Secretos desde la morgue

La llamativa convocatoria -finalmente reprogramada para el último sábado 13 de marzo al mediodía- fue por redes sociales y se viralizó con la habitual rapidez en que se expanden las propuestas únicas que están abiertas al público masivo, porque el conocimiento es un derecho y como tal debe poder ser accesible a todas las personas.

Reunió a miles de estudiantes de Medicina -ingresantes, avanzados y graduados, además de profesionales de otras disciplinas-, que se acercaron primero a la sede de Avenida 60 y 120 para luego trasladarse a las instalaciones de la Facultad de Ingeniería de la UTN, edificio que por motivos de logística se ofreció a brindar una solución para que el esperado evento finalmente se concretara.

Numerosos grupos de personas seguían llegando y por eso hubo demora en el comienzo.

En la sala aguardaba -con calidez y gentileza, profundo compromiso y vocación docente- la Doctora Virginia Creimer, reconocida forense de amplia trayectoria y a cargo de innumerables casos, muchos de los cuales acapararon -en su momento- la atención mediática.

Junto a ella, integrantes de la agrupación política Remediar confirmaron que en la Facultad de Ciencias Médicas se respiran otros aires -más abiertos, democráticos e inclusivos- desde la caída de Hoja de Roble, histórico partido que monopolizó el poder de la sede durante 25 años.

Ante un atento auditorio, Creimer disertó acompañando su mensaje con una exhortación destinada al futuro profesional de la salud: desde el ejercicio de cualquier rol que ejerza, su vinculación ética consigo mismo y la sociedad debe ser a partir de un compromiso innegociable.
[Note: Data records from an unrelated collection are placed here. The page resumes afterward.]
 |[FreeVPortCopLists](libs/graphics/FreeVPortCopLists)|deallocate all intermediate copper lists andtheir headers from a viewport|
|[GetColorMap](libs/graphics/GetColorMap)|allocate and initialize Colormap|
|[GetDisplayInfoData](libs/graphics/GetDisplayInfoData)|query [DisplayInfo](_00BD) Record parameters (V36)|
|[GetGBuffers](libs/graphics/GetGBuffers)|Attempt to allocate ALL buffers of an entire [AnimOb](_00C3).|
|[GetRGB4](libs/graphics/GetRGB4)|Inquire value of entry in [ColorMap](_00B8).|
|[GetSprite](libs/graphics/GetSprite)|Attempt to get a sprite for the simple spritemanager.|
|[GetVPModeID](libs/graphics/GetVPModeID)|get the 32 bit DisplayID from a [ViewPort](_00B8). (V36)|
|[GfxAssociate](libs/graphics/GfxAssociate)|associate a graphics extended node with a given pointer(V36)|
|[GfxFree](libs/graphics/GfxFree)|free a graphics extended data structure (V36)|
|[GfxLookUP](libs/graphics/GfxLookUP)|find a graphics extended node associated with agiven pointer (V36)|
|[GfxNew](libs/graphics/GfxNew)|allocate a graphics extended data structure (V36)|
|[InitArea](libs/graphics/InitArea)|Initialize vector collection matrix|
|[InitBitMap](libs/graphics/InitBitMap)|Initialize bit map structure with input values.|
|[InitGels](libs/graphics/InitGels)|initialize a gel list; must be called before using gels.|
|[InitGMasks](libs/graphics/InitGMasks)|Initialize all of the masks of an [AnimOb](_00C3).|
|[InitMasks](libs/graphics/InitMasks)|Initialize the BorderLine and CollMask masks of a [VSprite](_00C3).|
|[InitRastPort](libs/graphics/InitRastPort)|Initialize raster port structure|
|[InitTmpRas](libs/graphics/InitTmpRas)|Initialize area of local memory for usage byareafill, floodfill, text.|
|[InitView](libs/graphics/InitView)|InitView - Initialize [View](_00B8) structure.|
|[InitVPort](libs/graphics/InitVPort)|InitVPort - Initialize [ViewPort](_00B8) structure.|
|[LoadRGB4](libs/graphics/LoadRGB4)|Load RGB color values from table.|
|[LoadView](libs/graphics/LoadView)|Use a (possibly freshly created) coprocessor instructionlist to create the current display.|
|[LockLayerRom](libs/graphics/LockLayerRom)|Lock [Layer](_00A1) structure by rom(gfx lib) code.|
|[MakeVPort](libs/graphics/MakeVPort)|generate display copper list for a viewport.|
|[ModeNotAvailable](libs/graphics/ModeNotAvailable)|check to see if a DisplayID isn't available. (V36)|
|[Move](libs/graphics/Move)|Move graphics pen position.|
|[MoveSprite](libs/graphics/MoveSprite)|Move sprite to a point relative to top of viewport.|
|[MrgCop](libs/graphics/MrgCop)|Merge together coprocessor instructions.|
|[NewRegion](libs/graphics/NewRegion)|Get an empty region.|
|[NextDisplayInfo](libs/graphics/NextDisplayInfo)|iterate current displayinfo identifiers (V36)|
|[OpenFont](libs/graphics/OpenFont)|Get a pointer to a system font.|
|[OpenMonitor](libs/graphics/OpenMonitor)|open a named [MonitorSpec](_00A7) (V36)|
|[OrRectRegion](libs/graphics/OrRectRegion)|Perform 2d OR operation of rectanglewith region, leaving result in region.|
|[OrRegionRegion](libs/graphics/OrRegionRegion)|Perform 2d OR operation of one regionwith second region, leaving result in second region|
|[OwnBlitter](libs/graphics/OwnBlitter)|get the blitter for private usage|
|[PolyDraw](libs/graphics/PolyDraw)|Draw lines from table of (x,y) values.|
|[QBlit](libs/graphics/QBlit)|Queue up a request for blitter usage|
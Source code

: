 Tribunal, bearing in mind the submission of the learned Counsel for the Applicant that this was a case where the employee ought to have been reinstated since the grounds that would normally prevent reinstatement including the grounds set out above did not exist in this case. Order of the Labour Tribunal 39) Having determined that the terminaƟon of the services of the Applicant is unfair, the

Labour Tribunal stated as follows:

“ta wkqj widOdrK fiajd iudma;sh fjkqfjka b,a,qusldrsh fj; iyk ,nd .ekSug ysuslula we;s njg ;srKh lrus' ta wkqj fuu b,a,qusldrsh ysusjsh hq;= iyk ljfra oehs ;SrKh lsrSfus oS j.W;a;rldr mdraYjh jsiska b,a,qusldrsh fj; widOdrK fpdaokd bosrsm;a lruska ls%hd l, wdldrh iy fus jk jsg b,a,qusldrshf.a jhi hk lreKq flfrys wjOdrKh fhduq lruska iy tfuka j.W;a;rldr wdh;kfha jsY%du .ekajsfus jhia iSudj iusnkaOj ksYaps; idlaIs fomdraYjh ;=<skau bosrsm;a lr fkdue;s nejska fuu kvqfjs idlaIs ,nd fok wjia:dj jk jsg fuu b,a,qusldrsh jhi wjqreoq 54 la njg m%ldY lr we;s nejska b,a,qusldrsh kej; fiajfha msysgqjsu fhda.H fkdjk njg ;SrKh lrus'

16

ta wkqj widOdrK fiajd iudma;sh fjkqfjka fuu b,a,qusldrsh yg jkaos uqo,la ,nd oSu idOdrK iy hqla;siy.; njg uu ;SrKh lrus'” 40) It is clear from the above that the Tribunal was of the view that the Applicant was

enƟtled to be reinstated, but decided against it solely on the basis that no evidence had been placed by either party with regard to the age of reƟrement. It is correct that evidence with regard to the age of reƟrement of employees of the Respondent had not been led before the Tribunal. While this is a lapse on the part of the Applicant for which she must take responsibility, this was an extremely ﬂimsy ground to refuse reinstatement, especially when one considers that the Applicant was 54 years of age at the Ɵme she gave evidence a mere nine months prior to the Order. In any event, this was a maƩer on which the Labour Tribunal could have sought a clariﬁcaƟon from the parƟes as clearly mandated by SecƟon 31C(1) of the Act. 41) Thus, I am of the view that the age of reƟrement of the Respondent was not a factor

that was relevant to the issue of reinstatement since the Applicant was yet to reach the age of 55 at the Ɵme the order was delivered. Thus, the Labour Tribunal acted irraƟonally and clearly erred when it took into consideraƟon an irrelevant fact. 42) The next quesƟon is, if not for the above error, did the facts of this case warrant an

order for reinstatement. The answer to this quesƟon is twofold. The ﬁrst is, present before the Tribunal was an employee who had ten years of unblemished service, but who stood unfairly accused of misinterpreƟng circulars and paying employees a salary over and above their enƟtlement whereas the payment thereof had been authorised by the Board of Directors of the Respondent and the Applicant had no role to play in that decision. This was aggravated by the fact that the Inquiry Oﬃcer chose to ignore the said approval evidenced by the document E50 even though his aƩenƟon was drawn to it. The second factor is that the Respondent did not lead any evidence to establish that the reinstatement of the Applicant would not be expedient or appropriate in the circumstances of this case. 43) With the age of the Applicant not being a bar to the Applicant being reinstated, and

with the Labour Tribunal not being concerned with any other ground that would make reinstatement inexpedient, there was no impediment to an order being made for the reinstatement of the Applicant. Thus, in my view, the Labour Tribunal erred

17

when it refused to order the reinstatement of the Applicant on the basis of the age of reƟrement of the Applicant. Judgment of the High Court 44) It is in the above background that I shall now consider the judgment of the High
La forense dio cátedra a partir de un estilo ameno y cercano, pero no por eso carente de responsabilidad. Compartió el detrás de escena de un universo muy complejo, atravesado por la impunidad, el silencio y la negligencia. Los crímenes de Estado, la corrupción policial y las maniobras de hábiles letrados, son lo suficientemente poderosos para que el ideal de Justicia quede suspendido en más de una ocasión.

En una pantalla se proyectaban distintas claves o expresiones a modo de máximas indispensables para ejercer la profesión, que se intercalaban con fotografías en primer plano de autopsias a víctimas del delito. Fue así que muchos de los asistentes vieron por primera vez determinados órganos al descubierto, capaz de piel quitadas y hematomas que aún en las profundidades de un ser humano todavía seguían muy latentes.
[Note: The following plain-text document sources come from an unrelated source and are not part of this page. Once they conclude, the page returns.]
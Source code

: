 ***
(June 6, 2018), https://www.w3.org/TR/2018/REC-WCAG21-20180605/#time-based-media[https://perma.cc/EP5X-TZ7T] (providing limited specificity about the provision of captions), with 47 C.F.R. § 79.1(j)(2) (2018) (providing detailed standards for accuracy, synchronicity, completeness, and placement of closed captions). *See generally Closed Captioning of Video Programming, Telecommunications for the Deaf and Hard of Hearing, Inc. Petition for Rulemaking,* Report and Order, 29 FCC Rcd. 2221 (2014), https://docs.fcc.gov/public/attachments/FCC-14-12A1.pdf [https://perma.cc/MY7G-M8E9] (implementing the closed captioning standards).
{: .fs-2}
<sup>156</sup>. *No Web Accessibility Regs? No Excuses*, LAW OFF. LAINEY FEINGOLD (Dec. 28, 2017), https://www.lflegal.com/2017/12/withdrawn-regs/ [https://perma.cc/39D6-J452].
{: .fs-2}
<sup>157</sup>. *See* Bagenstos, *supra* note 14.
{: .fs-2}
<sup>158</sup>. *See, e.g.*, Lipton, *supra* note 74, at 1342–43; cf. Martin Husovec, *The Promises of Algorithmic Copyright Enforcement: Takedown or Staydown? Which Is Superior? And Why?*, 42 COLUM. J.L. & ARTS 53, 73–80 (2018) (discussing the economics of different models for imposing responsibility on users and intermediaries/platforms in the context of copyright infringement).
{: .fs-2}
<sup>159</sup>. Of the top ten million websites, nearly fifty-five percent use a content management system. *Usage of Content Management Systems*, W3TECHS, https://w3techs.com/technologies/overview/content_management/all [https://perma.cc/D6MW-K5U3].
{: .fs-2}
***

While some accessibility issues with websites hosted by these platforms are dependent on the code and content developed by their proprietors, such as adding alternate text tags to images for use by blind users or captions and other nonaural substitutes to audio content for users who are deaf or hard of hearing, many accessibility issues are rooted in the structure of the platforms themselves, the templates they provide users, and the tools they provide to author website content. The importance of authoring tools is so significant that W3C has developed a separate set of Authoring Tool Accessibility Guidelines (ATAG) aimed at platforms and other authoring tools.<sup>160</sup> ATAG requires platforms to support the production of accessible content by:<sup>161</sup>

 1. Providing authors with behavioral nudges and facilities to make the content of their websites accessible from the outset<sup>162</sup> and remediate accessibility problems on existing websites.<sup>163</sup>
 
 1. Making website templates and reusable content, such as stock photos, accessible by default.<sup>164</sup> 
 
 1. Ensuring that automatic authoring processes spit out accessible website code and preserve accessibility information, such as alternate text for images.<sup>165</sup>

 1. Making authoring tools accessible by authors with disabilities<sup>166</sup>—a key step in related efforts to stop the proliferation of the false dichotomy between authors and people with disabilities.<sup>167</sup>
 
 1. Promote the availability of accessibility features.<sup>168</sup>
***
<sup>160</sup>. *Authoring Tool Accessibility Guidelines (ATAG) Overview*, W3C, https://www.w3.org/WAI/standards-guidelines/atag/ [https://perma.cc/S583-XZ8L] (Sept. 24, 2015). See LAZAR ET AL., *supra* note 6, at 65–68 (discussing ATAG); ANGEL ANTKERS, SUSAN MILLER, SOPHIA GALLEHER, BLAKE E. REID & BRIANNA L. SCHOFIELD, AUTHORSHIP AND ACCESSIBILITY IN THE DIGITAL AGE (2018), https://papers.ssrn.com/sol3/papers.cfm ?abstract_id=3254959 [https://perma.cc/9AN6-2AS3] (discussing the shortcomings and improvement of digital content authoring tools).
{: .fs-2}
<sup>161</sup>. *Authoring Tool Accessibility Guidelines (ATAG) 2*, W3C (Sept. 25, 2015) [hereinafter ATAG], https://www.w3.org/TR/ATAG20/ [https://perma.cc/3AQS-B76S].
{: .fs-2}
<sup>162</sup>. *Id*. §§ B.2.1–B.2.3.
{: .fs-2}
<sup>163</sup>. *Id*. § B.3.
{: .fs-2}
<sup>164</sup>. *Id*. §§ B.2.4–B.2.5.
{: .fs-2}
Creimer interactuó con el público presente, incluso haciendo partícipes de sus demostraciones a algunos de los concurrentes. Con sentido didáctico, mostró cómo las fuerzas de seguridad suelen reducir a las víctimas anteponiendo la unión del brazo y antebrazo en el cuello del damnificado para después llevar su cráneo hacia la nuca, produciendo así la muerte por estrangulamiento. También, expuso imágenes de personas torturadas que han sido esposadas aún en espacios donde no podían maniobrar y otras de quienes han sido incinerados quedando en posición de defensa ante el fallido intento de escapar.
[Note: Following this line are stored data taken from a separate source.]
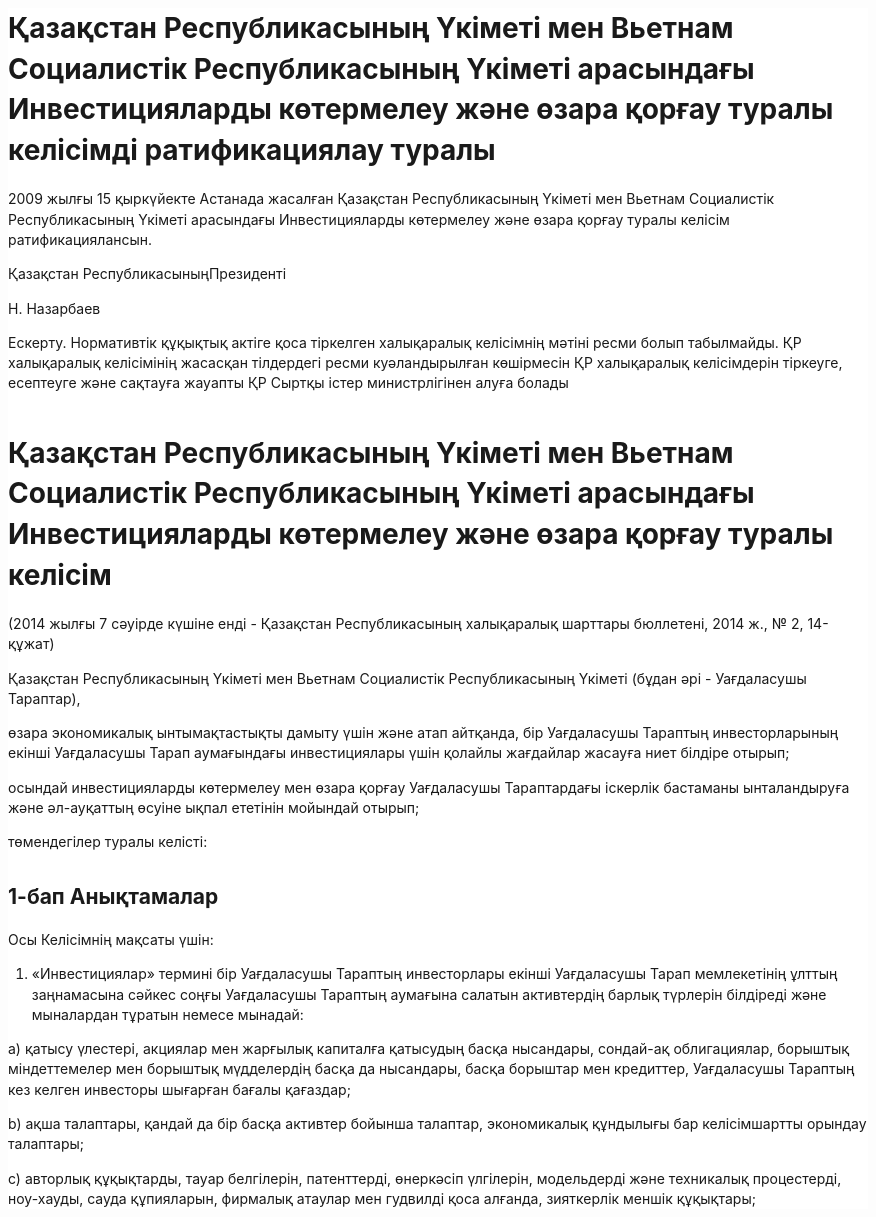 # Қазақстан Республикасының Үкіметі мен Вьетнам Социалистік Республикасының Үкіметі арасындағы Инвестицияларды көтермелеу және өзара қорғау туралы келісімді ратификациялау туралы

2009 жылғы 15 қыркүйекте Астанада жасалған Қазақстан Республикасының Үкіметі мен Вьетнам Социалистік Республикасының Үкіметі арасындағы Инвестицияларды көтермелеу және өзара қорғау туралы келісім ратификациялансын.

Қазақстан РеспубликасыныңПрезиденті

Н. Назарбаев

Ескерту. Нормативтік құқықтық актіге қоса тіркелген халықаралық келісімнің мәтіні ресми болып табылмайды. ҚР халықаралық келісімінің жасасқан тілдердегі ресми куәландырылған көшірмесін ҚР халықаралық келісімдерін тіркеуге, есептеуге және сақтауға жауапты ҚР Сыртқы істер министрлігінен алуға болады

# Қазақстан Республикасының Үкіметі мен Вьетнам Социалистік Республикасының Үкіметі арасындағы Инвестицияларды көтермелеу және өзара қорғау туралы келісім

(2014 жылғы 7 сәуірде күшіне енді - Қазақстан Республикасының халықаралық шарттары бюллетені, 2014 ж., № 2, 14-құжат)

Қазақстан Республикасының Үкіметі мен Вьетнам Социалистік Республикасының Үкіметі (бұдан әрі - Уағдаласушы Тараптар),

өзара экономикалық ынтымақтастықты дамыту үшін және атап айтқанда, бір Уағдаласушы Тараптың инвесторларының екінші Уағдаласушы Тарап аумағындағы инвестициялары үшін қолайлы жағдайлар жасауға ниет білдіре отырып;

осындай инвестицияларды көтермелеу мен өзара қорғау Уағдаласушы Тараптардағы іскерлік бастаманы ынталандыруға және әл-ауқаттың өсуіне ықпал ететінін мойындай отырып;

төмендегілер туралы келісті:

## 1-бап Анықтамалар

Осы Келісімнің мақсаты үшін:

1. «Инвестициялар» термині бір Уағдаласушы Тараптың инвесторлары екінші Уағдаласушы Тарап мемлекетінің ұлттың заңнамасына сәйкес соңғы Уағдаласушы Тараптың аумағына салатын активтердің барлық түрлерін білдіреді және мыналардан тұратын немесе мынадай:

а) қатысу үлестері, акциялар мен жарғылық капиталға қатысудың басқа нысандары, сондай-ақ облигациялар, борыштық міндеттемелер мен борыштық мүдделердің басқа да нысандары, басқа борыштар мен кредиттер, Уағдаласушы Тараптың кез келген инвесторы шығарған бағалы қағаздар;

b) ақша талаптары, қандай да бір басқа активтер бойынша талаптар, экономикалық құндылығы бар келісімшартты орындау талаптары;

с) авторлық құқықтарды, тауар белгілерін, патенттерді, өнеркәсіп үлгілерін, модельдерді және техникалық процестерді, ноу-хауды, сауда құпияларын, фирмалық атаулар мен гудвилді қоса алғанда, зияткерлік меншік құқықтары;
La forense habló de la irregularidades que suceden cuando las actas judiciales se cierran de inmediato luego de hacer pericias que arrancan en la zona del pecho cuando deberían comenzar por el cuello. Allí radica, por ejemplo, la diferencia entre homicidio o paro cardiorrespiratorio.

Entre otros asuntos, el encuentro permitió comprender cómo se realizan prácticas forenses a través de tres organismos que pueden ser designados por el Estado: peritos oficiales o de parte, hospitales y universidades, son los designados para examinar los cuerpos que llegan a la morgue y que -desde ya- no son silenciosos, porque los cadáveres hablan más allá de quienes hayan sido en vida.

La intervención del equipo que trabaja con Creimer aportó un estudio de caso que visibilizó las debilidades de autopsias en que se pretende calificar como accidente por ahogo a una víctima que no tiene agua en los pulmones. Además, se contó cómo es el trabajo de exhumación de un cuerpo cuando intervienen diversos peritos con intereses opuestos en la búsqueda de la verdad de una muerte dudosa o sospechosa.

En su lucha a favor de la igualdad de género y en la búsqueda de la memoria, la verdad y la justicia, la forense insistió en considerar el Protocolo de Minnesota como un procedimiento que impide a las fuerzas estatales u oficiales de seguridad influir o participar de una investigación cuando están involucradas en casos de violencia institucional.

Esa convicción, entre muchas otras, pone de manifiesto el privilegio de contar a Creimer como una profesional de la salud que es mucho más que una simple doctora especializada en medicina forense. Su forma de proceder la convierten en activista de causas que gracias a personas como ella aún no están perdidas.